L’efficienza difensiva di quel Napoli poggiava su equilibri delicati, che saltavano in aria di fronte a giocate del livello di questo controllo orientato di Del Piero.
«Quando tutti stanno bene e la squadra spinge sull'acceleratore, il Napoli può essere irresistibile. Ma votarsi costantemente all'offensiva, richiedendo prestazioni-super e un grande dispendio di energie, non può essere tutto. Ci sono pur gli avversari che non te lo permettono. (...) Il Napoli va in difficoltà a governare le gare, a districarsi, a tenere palla, a farla girare, a "raffreddare" il match e gli avversari, in una parola ad essere padrone del gioco quando i tenori steccano o la squadra non può esprimersi come sa», scriveva Carratelli a pochi mesi dall’inizio della stagione, una descrizione nel frattempo diventata una pietra commemorativa di quel Napoli, precisissima nel raccoglierne in poche righe le luci e le ombre.
La squadra sapeva volare sulle ali dell’entusiasmo, e nell’ambiente ce n’era molto. Mazzarri ricevette carta bianca nella costruzione della rosa e dello staff, composto interamente da suoi amici e compagni di avventura, con cui collaborava da almeno dieci anni. In campo poteva contare su giocatori esaltanti, Cavani probabilmente al suo picco di forma (detto di uno degli attaccanti più longevi della sua generazione), Hamsik disposto a sacrifici che non sarebbe più stato in grado di replicare, Lavezzi convinto di poter superare qualunque avversario in qualsiasi punto del campo. Ma anche sull’intelligenza di Maggio, sulla visione di Inler, sul furore agonistico di Campagnaro. Giocatori che non ricordiamo così forti ma che per diversi motivi, per lunghi tratti di quella stagione, lo sono stati.
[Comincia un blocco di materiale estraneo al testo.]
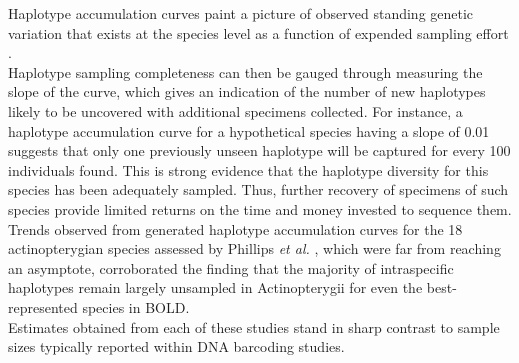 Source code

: Haplotype accumulation curves paint a picture of observed standing genetic variation that exists at the species level as a function of expended sampling effort \cite{phillips2019incomplete, phillips2015exploration}. \\ Haplotype sampling completeness can then be gauged through measuring the slope of the curve, which gives an indication of the number of new haplotypes likely to be uncovered with additional specimens collected. For instance, a haplotype accumulation curve for a hypothetical species having a slope of 0.01 suggests that only one previously unseen haplotype will be captured for every 100 individuals found. This is strong evidence that the haplotype diversity for this species has been adequately sampled. Thus, further recovery of specimens of such species provide limited returns on the time and money invested to sequence them. Trends observed from generated haplotype accumulation curves for the 18 actinopterygian species assessed by Phillips \textit{et al.} \cite{phillips2015exploration}, which were far from reaching an asymptote, corroborated the finding that the majority of intraspecific haplotypes remain largely unsampled in Actinopterygii for even the best-represented species in BOLD. \\ Estimates obtained from each of these studies stand in sharp contrast to sample sizes typically reported within DNA barcoding studies.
Anche nella notte più triste della gestione Mazzarri, il Napoli non perse la battaglia sul piano strategico, non consegnò la fascia centrale del campo, anzi rispose colpo su colpo agli attacchi del Chelsea (22 tiri a 23, recita il tabellino ancora fumante). Semplicemente, non riuscì a vincere in alcun modo i duelli aerei in area di rigore, contro una vecchia guardia determinata a vendicare le decisioni impopolari di Villas-Boas. Non riuscì a trovare la chiave di un universo in cui il corpo di Aronica lanciato contro quello di Drogba arriva per primo sul pallone (era già successo nella gara di andata, che ci crediate o meno). Fu così che Drogba, Terry, Lampard e Ivanovic segnarono l’eliminazione di quel Napoli e la fine di una bella storia.